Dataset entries
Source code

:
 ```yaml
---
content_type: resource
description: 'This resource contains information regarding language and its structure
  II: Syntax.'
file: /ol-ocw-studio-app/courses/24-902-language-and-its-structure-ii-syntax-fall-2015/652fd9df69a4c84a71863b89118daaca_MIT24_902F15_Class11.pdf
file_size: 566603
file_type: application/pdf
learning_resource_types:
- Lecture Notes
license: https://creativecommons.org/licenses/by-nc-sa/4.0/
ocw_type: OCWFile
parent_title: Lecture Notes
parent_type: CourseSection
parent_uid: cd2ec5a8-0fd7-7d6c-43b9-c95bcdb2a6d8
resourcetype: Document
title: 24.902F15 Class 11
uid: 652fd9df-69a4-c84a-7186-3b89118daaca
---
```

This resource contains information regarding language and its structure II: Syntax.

* * *

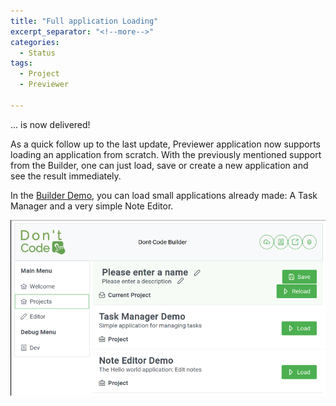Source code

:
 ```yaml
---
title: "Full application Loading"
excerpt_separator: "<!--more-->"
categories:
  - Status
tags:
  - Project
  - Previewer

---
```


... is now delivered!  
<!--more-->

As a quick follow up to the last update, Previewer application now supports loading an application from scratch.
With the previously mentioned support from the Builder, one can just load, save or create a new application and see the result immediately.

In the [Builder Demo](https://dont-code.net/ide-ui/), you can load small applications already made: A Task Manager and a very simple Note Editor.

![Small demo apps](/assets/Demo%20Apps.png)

Your objective
Provide the number of lines in the data above that contain the string "Builder", and nothing else.

Solution for this problem
2